Graham Geraghty

Personal information
- Native name: Graham Mag Oireachtaigh (Irish)
- Born: 17 May 1973 (age 53) Drogheda, Ireland
- Height: 1.85 m (6 ft 1 in)

Sport
- Sport: Gaelic football
- Position: Left Half Forward

Clubs
- Years: Club
- 1990–2008 2009–: Seneschalstown Clann na nGael

Club titles
- Meath titles: 1

Inter-county
- Years: County / Apps (scores)
- 1991–2012: Meath / (15–82)

Inter-county titles
- Leinster titles: 3
- All-Irelands: 2
- NFL: 2
- All Stars: 2

= Graham Geraghty =

Irish Gaelic footballer and politician

Graham Geraghty (born 17 May 1973), is a former Gaelic footballer who played at senior level for the Meath county team. While still an inter-county player, he stood for the Fine Gael political party at the 2007 Irish general election; he was not elected.

==Playing career==
Geraghty represented his country against Australia in the International Rules Series in 1999, 2000 and 2006.

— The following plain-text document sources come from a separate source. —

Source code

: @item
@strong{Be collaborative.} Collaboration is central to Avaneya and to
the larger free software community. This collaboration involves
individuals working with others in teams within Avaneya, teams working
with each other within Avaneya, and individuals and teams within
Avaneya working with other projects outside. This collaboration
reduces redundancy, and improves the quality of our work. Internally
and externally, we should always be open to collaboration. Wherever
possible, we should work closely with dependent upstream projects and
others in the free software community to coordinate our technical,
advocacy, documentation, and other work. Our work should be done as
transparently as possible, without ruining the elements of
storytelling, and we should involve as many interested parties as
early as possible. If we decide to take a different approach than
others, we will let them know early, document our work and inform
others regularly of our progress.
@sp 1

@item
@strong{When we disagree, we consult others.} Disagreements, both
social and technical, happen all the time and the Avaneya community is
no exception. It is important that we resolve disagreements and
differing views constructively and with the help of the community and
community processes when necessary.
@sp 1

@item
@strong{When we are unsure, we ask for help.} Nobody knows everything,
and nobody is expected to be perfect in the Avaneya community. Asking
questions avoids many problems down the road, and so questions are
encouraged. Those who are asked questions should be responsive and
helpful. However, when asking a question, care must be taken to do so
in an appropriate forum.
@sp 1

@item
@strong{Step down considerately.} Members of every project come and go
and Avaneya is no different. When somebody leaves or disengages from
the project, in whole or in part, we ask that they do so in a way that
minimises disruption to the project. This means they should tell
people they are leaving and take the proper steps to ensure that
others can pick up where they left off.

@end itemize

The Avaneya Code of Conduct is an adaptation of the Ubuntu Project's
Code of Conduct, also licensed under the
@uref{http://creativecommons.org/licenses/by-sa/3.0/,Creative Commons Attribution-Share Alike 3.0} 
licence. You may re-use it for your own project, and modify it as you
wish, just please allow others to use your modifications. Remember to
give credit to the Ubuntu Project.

Geraghty has also won an All-Ireland Minor Football Championship in 1990 and an All-Ireland Under-21 Football Championship in 1993. He has been named as the Meath Player of the Year on two occasions in 1999 and more recently in 2006. Geraghty won the Martin Donnelly Cup on four occasions with Leinster.

At club level, Graham won the Meath Senior Football Championship with Seneschalstown in 1994. He has also won the Meath Under-21 Championship with Seneschalstown in 1992.

Although his achievements have come in football, he received various honours in the fields of athletics, soccer (having traveled to London for trials with British club Arsenal F.C. as a teenager, and signing for Bohemians in September 1994, he also played for Drogheda United reserves in the 1996-97 League of Ireland season), and rugby, playing and training one season with Buccaneers Reserves in 2003.

In late 2003, he published his autobiography, titled Misunderstood, which documents his childhood, adolescence, and sporting career up until the early years of the 21st century.

In 2007, Geraghty helped Meath back to the top and scored a magnificent goal against Tyrone to help earn the team a place in the semifinal.

On 23 July 2008, Geraghty retired following Meath's exit from the 2008 Championship at the hands of Limerick.
On 20 May 2011, just three days after his 38th birthday, Geraghty returned to the Meath panel after a three-year absence.
He came on as a substitute in Meath's first game of the Championship against Kildare at Croke Park, scoring a goal which was wrongly disallowed as a square ball.
In 2012, Geraghty announced his second retirement from inter-county football and became a selector.

In December 2013, Geraghty confirmed that he would play Sigerson Cup football for Blanchardstown IT in 2014 as he is enrolled in a Social and Community Development course at the college.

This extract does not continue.